Differentiation: These general GPU sharing works typically target multiplexing smaller DNN jobs or general GPU tasks. MuxServe focuses specifically on the challenges posed by LLMs (huge memory, distinct prefill/decoding phases, autoregressive nature) and their serving application.

3.3. Technological Evolution

The evolution of GPU serving can be traced from:

Early DNN Serving (Small Models): Initially, systems focused on serving individual, relatively small DNNs. Techniques like micro-batching and round-robin scheduling were common.
Large DNN Serving: With larger models, distributed inference (model parallelism) became necessary. Systems like AlpaServe emerged to manage multiple large DNNs through temporal multiplexing.
LLM Serving (Single LLM Optimization): The advent of LLMs introduced new challenges, primarily their massive size and the KV cache memory bottleneck. This led to specialized systems like vLLM, FasterTransformer, and TGI, which optimize single LLM inference with techniques like PagedAttention, custom kernels, and distributed parallelism.
Multi-LLM Serving (MuxServe's Domain): The current frontier, where MuxServe fits, addresses the complex scenario of simultaneously serving a diverse portfolio of LLMs with varying popularity and resource demands. It builds upon previous distributed inference and single-LLM optimizations, but innovates by introducing flexible spatial-temporal multiplexing specifically tailored to the unique characteristics of LLM inference phases and the dynamic nature of multi-LLM workloads. MuxServe attempts to unify the benefits of spatial and temporal sharing, guided by LLM-specific insights.

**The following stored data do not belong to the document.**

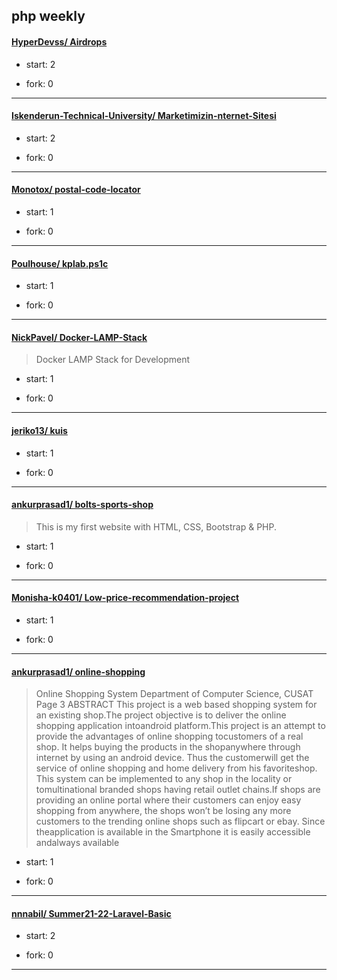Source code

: ## php weekly

#### [HyperDevss/ Airdrops](https://github.com/HyperDevss/Airdrops)
>  
+ start: 2
+ fork: 0
---
#### [Iskenderun-Technical-University/ Marketimizin-nternet-Sitesi](https://github.com/Iskenderun-Technical-University/Marketimizin-nternet-Sitesi)
>  
+ start: 2
+ fork: 0
---
#### [Monotox/ postal-code-locator](https://github.com/Monotox/postal-code-locator)
>  
+ start: 1
+ fork: 0
---
#### [Poulhouse/ kplab.ps1c](https://github.com/Poulhouse/kplab.ps1c)
>  
+ start: 1
+ fork: 0
---
#### [NickPavel/ Docker-LAMP-Stack](https://github.com/NickPavel/Docker-LAMP-Stack)
>  Docker LAMP Stack for Development
+ start: 1
+ fork: 0
---
#### [jeriko13/ kuis](https://github.com/jeriko13/kuis)
>  
+ start: 1
+ fork: 0
---
#### [ankurprasad1/ bolts-sports-shop](https://github.com/ankurprasad1/bolts-sports-shop)
>  This is my first website with HTML, CSS, Bootstrap & PHP.
+ start: 1
+ fork: 0
---
#### [Monisha-k0401/ Low-price-recommendation-project](https://github.com/Monisha-k0401/Low-price-recommendation-project)
>  
+ start: 1
+ fork: 0
---
#### [ankurprasad1/ online-shopping](https://github.com/ankurprasad1/online-shopping)
>    Online Shopping System   Department of Computer Science, CUSAT Page 3 ABSTRACT This project is a web based shopping system for an existing shop.The project objective is to deliver the online shopping application intoandroid platform.This project is an attempt to provide the advantages of online shopping tocustomers of a real shop. It helps buying the products in the shopanywhere through internet by using an android device. Thus the customerwill get the service of online shopping and home delivery from his favoriteshop. This system can be implemented to any shop in the locality or tomultinational branded shops having retail outlet chains.If shops are providing an online portal where their customers can enjoy easy shopping from anywhere, the shops won’t be losing any more customers to the trending online shops such as flipcart or ebay. Since theapplication is available in the Smartphone it is easily accessible andalways available
+ start: 1
+ fork: 0
---
#### [nnnabil/ Summer21-22-Laravel-Basic](https://github.com/nnnabil/Summer21-22-Laravel-Basic)
>  
+ start: 2
+ fork: 0
---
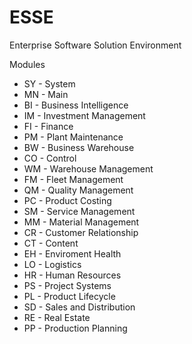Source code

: # ESSE
Enterprise Software Solution Environment

Modules

- SY - System
- MN - Main
- BI - Business Intelligence
- IM - Investment Management
- FI - Finance
- PM - Plant Maintenance
- BW - Business Warehouse
- CO - Control
- WM - Warehouse Management
- FM - Fleet Management
- QM - Quality Management
- PC - Product Costing
- SM - Service Management
- MM - Material Management
- CR - Customer Relationship
- CT - Content
- EH - Enviroment Health
- LO - Logistics
- HR - Human Resources
- PS - Project Systems
- PL - Product Lifecycle
- SD - Sales and Distribution
- RE - Real Estate
- PP - Production Planning
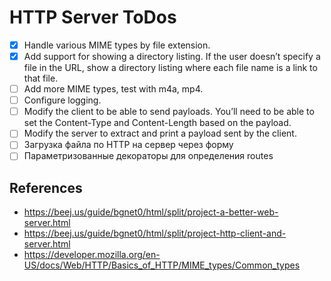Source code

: # HTTP Server ToDos

- [X] Handle various MIME types by file extension.
- [X] Add support for showing a directory listing. If the user doesn’t specify a file in the URL, show a directory 
  listing where each file name is a link to that file.
- [ ] Add more MIME types, test with m4a, mp4.
- [ ] Configure logging.
- [ ] Modify the client to be able to send payloads. You’ll need to be able to set the Content-Type and Content-Length based on the payload.
- [ ] Modify the server to extract and print a payload sent by the client.
- [ ] Загрузка файла по HTTP на сервер через форму
- [ ] Параметризованные декораторы для определения routes

## References 

- https://beej.us/guide/bgnet0/html/split/project-a-better-web-server.html
- https://beej.us/guide/bgnet0/html/split/project-http-client-and-server.html
- https://developer.mozilla.org/en-US/docs/Web/HTTP/Basics_of_HTTP/MIME_types/Common_types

3.4. Differentiation Analysis

MuxServe's core differentiation from the main methods in related work lies in its flexible spatial-temporal multiplexing specifically designed for multiple LLM serving, informed by two key insights:

Exploiting Prefill/Decoding Phase Characteristics: Unlike general temporal multiplexing systems (e.g., AlpaServe) that treat model inference as a monolithic task, MuxServe explicitly separates prefill and decoding jobs. It recognizes that decoding phases often underutilize GPUs (Figure 3) and can be efficiently colocated with other jobs (e.g., prefill of another LLM), maximizing computation resource utilization. This fine-grained phase awareness is novel for multi-LLM serving.
Popularity-Aware LLM Colocation for Memory Multiplexing: Traditional spatial partitioning ignores LLM popularity, leading to idle resources for unpopular models. MuxServe proactively considers LLM popularity in its placement algorithm, strategically colocating LLMs with high and low request rates to effectively multiplex memory resources (especially the KV cache). This contrasts with systems like vLLM, which optimize KV cache for a single LLM, or general GPU sharing mechanisms that don't account for model-specific popularity or dynamic KV cache growth across multiple large models.
Unified Resource Management for LLMs: While NVIDIA MPS allows SM partitioning and vLLM offers PagedAttention, MuxServe combines and extends these. Its unified resource manager dynamically assigns SMs to prefill and decoding jobs from different colocated LLMs and introduces a novel head-wise KV cache to flexibly share memory across heterogeneous LLMs, which PagedAttention in vLLM is not designed for. This allows for dynamic KV cache reallocation during runtime, adapting to bursty and changing workloads in a multi-LLM context.

In essence, MuxServe integrates insights from distributed inference, single-LLM optimization, and general GPU sharing, but uniquely synthesizes them into a holistic system that addresses the specific and complex challenges of serving a diverse set of LLMs concurrently and efficiently.

4. Methodology

4.1. Principles

The core idea behind MuxServe is to achieve flexible spatial-temporal multiplexing for multiple Large Language Model (LLM) serving. This is driven by two key insights:

Multiplexing Memory Resources by Colocating LLMs based on Popularity: LLMs exhibit varying levels of popularity and request rates (Figure 2). MuxServe recognizes that colocating LLMs with different popularity profiles allows for more efficient sharing of memory resources. For instance, a less popular LLM might occupy memory for its model weights and some KV cache, but its requests are sparse. By colocating it with a more popular LLM, the memory can be multiplexed, preventing idle memory. The goal is to group LLMs into "LLM units" such that resources are balanced and highly utilized across these units.
Multiplexing Computation Resources by Separating and Flexibly Colocating Prefill and Decoding Phases: The prefill and decoding phases of LLM inference have distinct computational characteristics. The prefill phase is typically compute-intensive, while the decoding phase, especially for a single LLM, often underutilizes the GPU's computational units (SMs) (Figure 3). MuxServe treats these as separate jobs. This allows for flexible colocation: for example, a prefill job from one LLM (which is compute-heavy) can run concurrently with a decoding job from another LLM (which is less compute-heavy), filling the "troughs" of utilization seen in pure temporal multiplexing (Figure 1b vs. 1c).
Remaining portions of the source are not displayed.